Rendered images with source text:
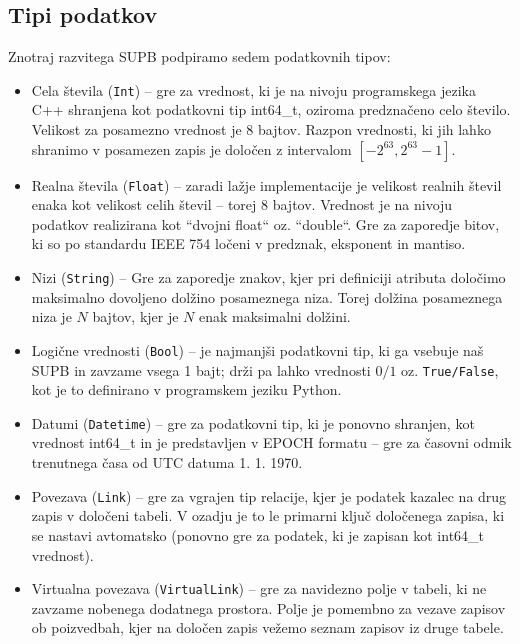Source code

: \documentclass[a4paper,12pt,openright]{book}
\begin{document}
        \subsection{Tipi podatkov}
        Znotraj razvitega SUPB podpiramo sedem podatkovnih tipov:
        \begin{itemize}
            \item Cela števila ({\tt Int}) – gre za vrednost, ki je na nivoju programskega jezika C++ shranjena kot podatkovni tip int64\_t, oziroma predznačeno celo število. Velikost za posamezno vrednost je 8 bajtov. Razpon vrednosti, ki jih lahko shranimo v posamezen zapis je določen z intervalom $[-2^{63}, 2^{63} - 1]$.
            \item Realna števila ({\tt Float}) – zaradi lažje implementacije je velikost realnih števil enaka kot velikost celih števil – torej 8 bajtov. Vrednost je na nivoju podatkov realizirana kot ``dvojni float`` oz. ``double``. Gre za zaporedje bitov, ki so po standardu IEEE 754 \cite{kahan1996ieee} ločeni v predznak, eksponent in mantiso.
            \item Nizi ({\tt String}) – Gre za zaporedje znakov, kjer pri definiciji atributa določimo maksimalno dovoljeno dolžino posameznega niza. Torej dolži\-na posameznega niza je $N$ bajtov, kjer je $N$ enak maksimalni dolžini.
            \item Logične vrednosti ({\tt Bool}) – je najmanjši podatkovni tip, ki ga vsebuje naš SUPB in zavzame vsega 1 bajt; drži pa lahko vrednosti $0/1$ oz. {\tt True/False}, kot je to definirano v programskem jeziku Python.
            \item Datumi ({\tt Datetime}) – gre za podatkovni tip, ki je ponovno shranjen, kot vrednost int64\_t in je predstavljen v EPOCH formatu \cite{EPOCH_FORMAT} – gre za časovni odmik trenutnega časa od UTC datuma 1. 1. 1970. 
            \item Povezava ({\tt Link}) – gre za vgrajen tip relacije, kjer je podatek kazalec na drug zapis v določeni tabeli. V ozadju je to le primarni ključ določenega zapisa, ki se nastavi avtomatsko (ponovno gre za podatek, ki je zapisan kot int64\_t vrednost).
            \item Virtualna povezava ({\tt VirtualLink}) – gre za navidezno polje v tabeli, ki ne zavzame nobenega dodatnega prostora. Polje je pomembno za vezave zapisov ob poizvedbah, kjer na določen zapis vežemo seznam zapisov iz druge tabele.  
        \end{itemize}
        
\end{document}
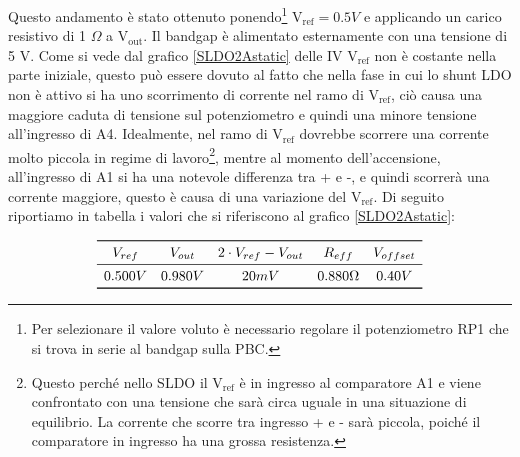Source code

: Questo andamento è stato ottenuto ponendo\footnote{Per selezionare il valore voluto è necessario regolare il potenziometro RP1 che si trova in serie al bandgap sulla PBC.} $\mathrm{V_{ref} = 0.5} V$ e applicando un carico resistivo di 1 $\Omega$ a $\mathrm{V_{out}}$. Il bandgap è alimentato esternamente con una tensione di 5 V. 
Come si vede dal grafico \ref{SLDO2Astatic} delle IV $\mathrm{V_{ref}}$ non è costante nella parte iniziale, questo può essere dovuto al fatto che nella fase in cui lo shunt LDO non è attivo si ha uno scorrimento di corrente nel ramo di $\mathrm{V_{ref}}$, ciò causa una maggiore caduta di tensione sul potenziometro e quindi una minore tensione all'ingresso di A4. 
Idealmente, nel ramo di $\mathrm{V_{ref}}$ dovrebbe scorrere una corrente molto piccola in regime di lavoro\footnote{Questo perché nello SLDO il $\mathrm{V_{ref}}$ è in ingresso al comparatore A1 e viene confrontato con una tensione che sarà circa uguale in una situazione di equilibrio. La corrente che scorre tra ingresso + e - sarà piccola, poiché il comparatore in ingresso ha una grossa resistenza.}, mentre al momento dell'accensione, all'ingresso di A1 si ha una notevole differenza tra + e -, e quindi scorrerà una corrente maggiore, questo è causa di una variazione del $\mathrm{V_{ref}}$. Di seguito riportiamo in tabella i valori che si riferiscono al grafico \ref{SLDO2Astatic}: 

\[
\begin{array}{ccccc}

\toprule
V_{ref} & V_{out} & 2 \cdot V_{ref}- V_{out} & R_{eff} & V_{offset} \\

\midrule

0.500 V & 0.980 V & 20 mV & 0.880 \Omega & 0.40 V \\

\bottomrule
\end{array}
\]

> **TASK DESCRIPTION**:
Repeat all the records exactly, images excluded.

> **RESULT FOR THIS EXERCISE**:
Source code

: \documentclass[a4paper,12pt,openright]{book}
\begin{document}
        \subsection{Tipi podatkov}
        Znotraj razvitega SUPB podpiramo sedem podatkovnih tipov:
        \begin{itemize}
            \item Cela števila ({\tt Int}) – gre za vrednost, ki je na nivoju programskega jezika C++ shranjena kot podatkovni tip int64\_t, oziroma predznačeno celo število. Velikost za posamezno vrednost je 8 bajtov. Razpon vrednosti, ki jih lahko shranimo v posamezen zapis je določen z intervalom $[-2^{63}, 2^{63} - 1]$.
            \item Realna števila ({\tt Float}) – zaradi lažje implementacije je velikost realnih števil enaka kot velikost celih števil – torej 8 bajtov. Vrednost je na nivoju podatkov realizirana kot ``dvojni float`` oz. ``double``. Gre za zaporedje bitov, ki so po standardu IEEE 754 \cite{kahan1996ieee} ločeni v predznak, eksponent in mantiso.
            \item Nizi ({\tt String}) – Gre za zaporedje znakov, kjer pri definiciji atributa določimo maksimalno dovoljeno dolžino posameznega niza. Torej dolži\-na posameznega niza je $N$ bajtov, kjer je $N$ enak maksimalni dolžini.
            \item Logične vrednosti ({\tt Bool}) – je najmanjši podatkovni tip, ki ga vsebuje naš SUPB in zavzame vsega 1 bajt; drži pa lahko vrednosti $0/1$ oz. {\tt True/False}, kot je to definirano v programskem jeziku Python.
            \item Datumi ({\tt Datetime}) – gre za podatkovni tip, ki je ponovno shranjen, kot vrednost int64\_t in je predstavljen v EPOCH formatu \cite{EPOCH_FORMAT} – gre za časovni odmik trenutnega časa od UTC datuma 1. 1. 1970. 
            \item Povezava ({\tt Link}) – gre za vgrajen tip relacije, kjer je podatek kazalec na drug zapis v določeni tabeli. V ozadju je to le primarni ključ določenega zapisa, ki se nastavi avtomatsko (ponovno gre za podatek, ki je zapisan kot int64\_t vrednost).
            \item Virtualna povezava ({\tt VirtualLink}) – gre za navidezno polje v tabeli, ki ne zavzame nobenega dodatnega prostora. Polje je pomembno za vezave zapisov ob poizvedbah, kjer na določen zapis vežemo seznam zapisov iz druge tabele.  
        \end{itemize}
        
\end{document}
Source code

: Questo andamento è stato ottenuto ponendo\footnote{Per selezionare il valore voluto è necessario regolare il potenziometro RP1 che si trova in serie al bandgap sulla PBC.} $\mathrm{V_{ref} = 0.5} V$ e applicando un carico resistivo di 1 $\Omega$ a $\mathrm{V_{out}}$. Il bandgap è alimentato esternamente con una tensione di 5 V. 
Come si vede dal grafico \ref{SLDO2Astatic} delle IV $\mathrm{V_{ref}}$ non è costante nella parte iniziale, questo può essere dovuto al fatto che nella fase in cui lo shunt LDO non è attivo si ha uno scorrimento di corrente nel ramo di $\mathrm{V_{ref}}$, ciò causa una maggiore caduta di tensione sul potenziometro e quindi una minore tensione all'ingresso di A4. 
Idealmente, nel ramo di $\mathrm{V_{ref}}$ dovrebbe scorrere una corrente molto piccola in regime di lavoro\footnote{Questo perché nello SLDO il $\mathrm{V_{ref}}$ è in ingresso al comparatore A1 e viene confrontato con una tensione che sarà circa uguale in una situazione di equilibrio. La corrente che scorre tra ingresso + e - sarà piccola, poiché il comparatore in ingresso ha una grossa resistenza.}, mentre al momento dell'accensione, all'ingresso di A1 si ha una notevole differenza tra + e -, e quindi scorrerà una corrente maggiore, questo è causa di una variazione del $\mathrm{V_{ref}}$. Di seguito riportiamo in tabella i valori che si riferiscono al grafico \ref{SLDO2Astatic}: 

\[
\begin{array}{ccccc}

\toprule
V_{ref} & V_{out} & 2 \cdot V_{ref}- V_{out} & R_{eff} & V_{offset} \\

\midrule

0.500 V & 0.980 V & 20 mV & 0.880 \Omega & 0.40 V \\

\bottomrule
\end{array}
\]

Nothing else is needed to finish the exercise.